# US reaction in Antarctica (Please read carefully)



## Jim MacIntyre (Mar 11, 2006)

In an unprecedented move today the US Government announced its intention to redeploy the 'Global Patriot' to Antarctica. A junior member of the State Department said on the condition of anonymity 'Spending the winter n the Antarctic should take the heat off us from the recent Suez Canal incident' 
Response from several UN representatives in New York, however indicate a chilly reception of this plan in the rest of the world. 
This unusal action on the part of the US is in response to recent reports of unmitigated agression in Antarctica on the part of cruise ships carrying tourists to the area.
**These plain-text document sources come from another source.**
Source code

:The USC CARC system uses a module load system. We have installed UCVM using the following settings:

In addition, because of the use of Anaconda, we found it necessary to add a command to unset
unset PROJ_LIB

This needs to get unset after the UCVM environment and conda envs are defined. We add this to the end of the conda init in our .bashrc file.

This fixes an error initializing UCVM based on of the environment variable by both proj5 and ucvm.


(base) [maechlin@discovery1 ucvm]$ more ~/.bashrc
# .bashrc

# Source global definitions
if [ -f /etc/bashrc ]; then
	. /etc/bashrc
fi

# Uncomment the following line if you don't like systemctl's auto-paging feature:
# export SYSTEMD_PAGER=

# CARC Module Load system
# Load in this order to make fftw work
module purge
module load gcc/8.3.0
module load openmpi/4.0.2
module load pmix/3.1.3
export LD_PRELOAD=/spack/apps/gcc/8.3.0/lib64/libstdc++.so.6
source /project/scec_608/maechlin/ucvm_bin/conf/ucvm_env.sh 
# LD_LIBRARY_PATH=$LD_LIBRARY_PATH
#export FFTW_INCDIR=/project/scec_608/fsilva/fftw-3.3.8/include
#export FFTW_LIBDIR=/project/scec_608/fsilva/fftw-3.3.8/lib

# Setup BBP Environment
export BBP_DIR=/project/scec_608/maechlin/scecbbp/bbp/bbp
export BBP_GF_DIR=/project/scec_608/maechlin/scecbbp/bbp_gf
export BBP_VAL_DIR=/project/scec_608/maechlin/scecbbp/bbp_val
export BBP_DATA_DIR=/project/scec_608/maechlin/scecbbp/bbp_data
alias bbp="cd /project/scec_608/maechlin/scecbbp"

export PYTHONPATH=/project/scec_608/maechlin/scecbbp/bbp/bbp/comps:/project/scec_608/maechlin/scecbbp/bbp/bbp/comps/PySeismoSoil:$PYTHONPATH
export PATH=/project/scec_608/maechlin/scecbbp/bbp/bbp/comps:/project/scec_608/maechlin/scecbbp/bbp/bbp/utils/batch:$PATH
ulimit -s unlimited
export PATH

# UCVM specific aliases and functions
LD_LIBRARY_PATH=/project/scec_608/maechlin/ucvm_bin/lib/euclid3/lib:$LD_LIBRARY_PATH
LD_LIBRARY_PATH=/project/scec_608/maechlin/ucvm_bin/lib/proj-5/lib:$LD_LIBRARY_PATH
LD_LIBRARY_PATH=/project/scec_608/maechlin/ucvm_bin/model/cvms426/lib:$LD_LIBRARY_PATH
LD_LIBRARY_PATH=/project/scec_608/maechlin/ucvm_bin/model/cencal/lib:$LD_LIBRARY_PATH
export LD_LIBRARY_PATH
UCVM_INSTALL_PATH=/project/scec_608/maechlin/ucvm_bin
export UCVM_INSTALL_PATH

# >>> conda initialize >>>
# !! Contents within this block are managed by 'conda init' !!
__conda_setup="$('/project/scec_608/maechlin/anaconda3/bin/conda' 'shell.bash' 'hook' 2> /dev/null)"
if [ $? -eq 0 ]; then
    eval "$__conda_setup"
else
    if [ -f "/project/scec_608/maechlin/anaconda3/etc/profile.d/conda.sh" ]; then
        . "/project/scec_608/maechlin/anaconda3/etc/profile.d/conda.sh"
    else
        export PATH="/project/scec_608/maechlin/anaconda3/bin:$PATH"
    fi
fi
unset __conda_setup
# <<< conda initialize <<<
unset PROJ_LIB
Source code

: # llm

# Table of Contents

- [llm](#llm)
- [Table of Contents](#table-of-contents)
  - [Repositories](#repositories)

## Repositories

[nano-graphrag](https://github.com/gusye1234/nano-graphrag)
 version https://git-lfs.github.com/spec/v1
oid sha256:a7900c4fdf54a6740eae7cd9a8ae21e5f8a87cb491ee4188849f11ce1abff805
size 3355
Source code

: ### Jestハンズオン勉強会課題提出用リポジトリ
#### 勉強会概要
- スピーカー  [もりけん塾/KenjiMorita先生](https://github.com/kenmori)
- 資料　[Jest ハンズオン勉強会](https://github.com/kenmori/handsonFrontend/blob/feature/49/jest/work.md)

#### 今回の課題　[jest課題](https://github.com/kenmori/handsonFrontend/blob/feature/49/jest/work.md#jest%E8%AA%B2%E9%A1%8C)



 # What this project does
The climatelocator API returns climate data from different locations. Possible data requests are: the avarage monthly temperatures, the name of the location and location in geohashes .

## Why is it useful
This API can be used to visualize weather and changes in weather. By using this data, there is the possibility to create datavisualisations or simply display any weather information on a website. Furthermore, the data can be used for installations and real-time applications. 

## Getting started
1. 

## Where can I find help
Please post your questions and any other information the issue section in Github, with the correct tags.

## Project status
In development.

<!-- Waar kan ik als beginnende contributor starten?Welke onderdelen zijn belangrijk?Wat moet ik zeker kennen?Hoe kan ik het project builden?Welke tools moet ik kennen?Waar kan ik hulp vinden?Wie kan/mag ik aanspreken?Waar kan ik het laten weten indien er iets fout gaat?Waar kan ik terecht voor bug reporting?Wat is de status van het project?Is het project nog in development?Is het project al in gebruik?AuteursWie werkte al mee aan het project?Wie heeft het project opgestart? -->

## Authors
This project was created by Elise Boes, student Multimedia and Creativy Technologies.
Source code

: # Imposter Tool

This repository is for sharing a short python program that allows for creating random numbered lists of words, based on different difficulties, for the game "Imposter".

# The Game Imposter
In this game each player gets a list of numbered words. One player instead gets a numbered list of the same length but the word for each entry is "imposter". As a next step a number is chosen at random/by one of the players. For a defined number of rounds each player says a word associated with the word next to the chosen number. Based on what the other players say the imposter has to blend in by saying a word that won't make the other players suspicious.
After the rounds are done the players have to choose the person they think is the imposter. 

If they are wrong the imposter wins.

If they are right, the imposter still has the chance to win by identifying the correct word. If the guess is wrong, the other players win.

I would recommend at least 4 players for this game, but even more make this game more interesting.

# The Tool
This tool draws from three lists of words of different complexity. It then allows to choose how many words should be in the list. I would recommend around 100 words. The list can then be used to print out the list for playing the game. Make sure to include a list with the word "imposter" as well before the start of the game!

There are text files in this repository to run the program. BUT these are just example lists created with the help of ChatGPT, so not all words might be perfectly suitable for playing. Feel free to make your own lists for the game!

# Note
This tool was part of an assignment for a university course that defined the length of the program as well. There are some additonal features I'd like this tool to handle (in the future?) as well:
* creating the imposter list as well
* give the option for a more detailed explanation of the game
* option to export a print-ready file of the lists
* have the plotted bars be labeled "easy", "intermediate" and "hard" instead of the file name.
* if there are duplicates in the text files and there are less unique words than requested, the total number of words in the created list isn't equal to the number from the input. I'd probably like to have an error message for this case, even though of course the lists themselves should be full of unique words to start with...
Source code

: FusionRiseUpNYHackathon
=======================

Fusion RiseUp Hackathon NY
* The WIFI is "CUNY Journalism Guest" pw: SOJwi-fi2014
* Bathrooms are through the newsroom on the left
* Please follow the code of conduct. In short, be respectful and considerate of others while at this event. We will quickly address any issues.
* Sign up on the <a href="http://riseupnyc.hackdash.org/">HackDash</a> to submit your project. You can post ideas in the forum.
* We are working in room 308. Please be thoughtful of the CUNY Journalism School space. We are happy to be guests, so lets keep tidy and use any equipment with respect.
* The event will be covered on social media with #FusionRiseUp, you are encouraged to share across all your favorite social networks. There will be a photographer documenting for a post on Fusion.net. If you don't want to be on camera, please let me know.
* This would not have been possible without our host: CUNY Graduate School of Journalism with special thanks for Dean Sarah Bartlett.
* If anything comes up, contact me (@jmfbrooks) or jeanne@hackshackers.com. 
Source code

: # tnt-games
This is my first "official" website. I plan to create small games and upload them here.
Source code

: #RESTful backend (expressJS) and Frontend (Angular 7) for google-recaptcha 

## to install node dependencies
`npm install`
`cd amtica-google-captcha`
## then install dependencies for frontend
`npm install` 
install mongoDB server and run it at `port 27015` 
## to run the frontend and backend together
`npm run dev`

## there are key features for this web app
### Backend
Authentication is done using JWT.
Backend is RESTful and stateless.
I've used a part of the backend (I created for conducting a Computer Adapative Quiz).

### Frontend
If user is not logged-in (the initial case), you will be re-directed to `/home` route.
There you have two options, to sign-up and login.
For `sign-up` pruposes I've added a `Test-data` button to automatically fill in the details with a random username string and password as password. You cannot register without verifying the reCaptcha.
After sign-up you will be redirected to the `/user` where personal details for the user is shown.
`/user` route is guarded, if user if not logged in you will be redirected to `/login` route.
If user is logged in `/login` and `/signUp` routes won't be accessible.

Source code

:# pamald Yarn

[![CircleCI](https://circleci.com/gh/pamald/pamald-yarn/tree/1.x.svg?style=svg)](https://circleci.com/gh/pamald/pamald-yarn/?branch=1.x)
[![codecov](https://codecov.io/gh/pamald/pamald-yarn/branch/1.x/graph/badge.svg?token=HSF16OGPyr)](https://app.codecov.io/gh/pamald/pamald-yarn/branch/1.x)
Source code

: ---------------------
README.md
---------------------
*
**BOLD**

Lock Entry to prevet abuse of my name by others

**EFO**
A senior CIA official said on condition of anonymity 'This should provide a deterrrent in the area'.
Offcials of the US Fish and Wildlife Department hail the action as 'in the best interests of wildlife'. Not clear whether they mean the crew of the Global Patriot' or not. 
President Bush when appraised of the plan said on the condition of anonymity 'bring it on'. Larry the Cable Guy in Washington for discussions with the Secretary of State echoed those sentiments by saying ' git 'er done'.
A spokesman for the Navy Department said on the condition of anonymity that the 'Global Patriot' would undergo minor refitting en route to Antarctica and take on arms and munitions in the Falkland Islands. It is thought during this brief stay the crew of the 'Global Patriot' could offer tips on self defense to the Falklanders. 
Not to be outdone a mid level official with MSC (the time chaterer of the ship) added on the condition of anonymity the ship could also show the flag in New Zealand by cruising through Milford Sound.
Meanwhile at the Pentagon a senior member of the Joint Chiefs admitted that plans to detach a carrier battle group to the area in anticipation of success have been put on hold until the used 'Mission Accomplished' sign can be located. The sign last seen for sale on eBay is reported to be in the posession of Mr Diego Garcai - a Cuban immigrant living in the Miami area. 
Mr Garcia was unavailable for comment, neighbors say on the condition of anonymity that since the resignation of Fidel Castro he has been flying his biplane up and down the Florida coast off Miami towing something.....
Cuban officials said that 85% of the island population will take a break from protesting Mr Garcias actions to vote unanimously in an upcomeing referendum on the US intentions in Antarctica. Our Havana correspondent asvises us that the Cuban public have not yet been given voting instructions so the outcome is unclear
The British press have been trying to reach members of the world renowned nautical web-site Shipsnostalgia for their reaction....... on the condition of anonymity obvioulsy.


----------



## Ian (Mar 27, 2004)

Am I being a little Niave in my belief that the US government or departments of that government ..think they OWN the world ?As far as I am aware the Antarctic has always been and should always be ...International...agreements were signed hundreds of years ago committing all countries to this accord..but now i suppose that fossil fuel deposits are being found on the continent they will all be forgotten to serve the superpowers lust for oil and gas reserves ...will we end up with another middle east where you will need wooly socks instead of desert boots ?
the time has come people we can only look forward to extending life on this planet by looking beyond our present greed for fuel ,to methods of replacing them with enviromentally sound alternatives..we cannot go back that is not an option ,we can only go forward...the Antarctic is ..The worlds reserve not just America,s....
it should be maintained and used for the world..
Derbyroy


----------



## Chouan (Apr 20, 2006)

Derbyroy, you should read the subtext, and the (please read carefully) should have given you a clue.


----------



## Ron Stringer (Mar 15, 2005)

Why was this news released early? It was clearly embargoed until tomorrow. Some people just can't be trusted.


----------



## Ian (Mar 27, 2004)

aw come lads this can,t be an april fools stunt it sounds SO...American lol ...however my earlier words stand ignore them at all OUR perils...
best regards derby


----------



## AncientBrit (Oct 6, 2007)

Classic! Too damn funny! Thankyou Jim for getting a dismal wet day off to a fun start.
AB


----------



## AncientBrit (Oct 6, 2007)

Ron Stringer said:


> Why was this news released early? It was clearly embargoed until tomorrow. Some people just can't be trusted.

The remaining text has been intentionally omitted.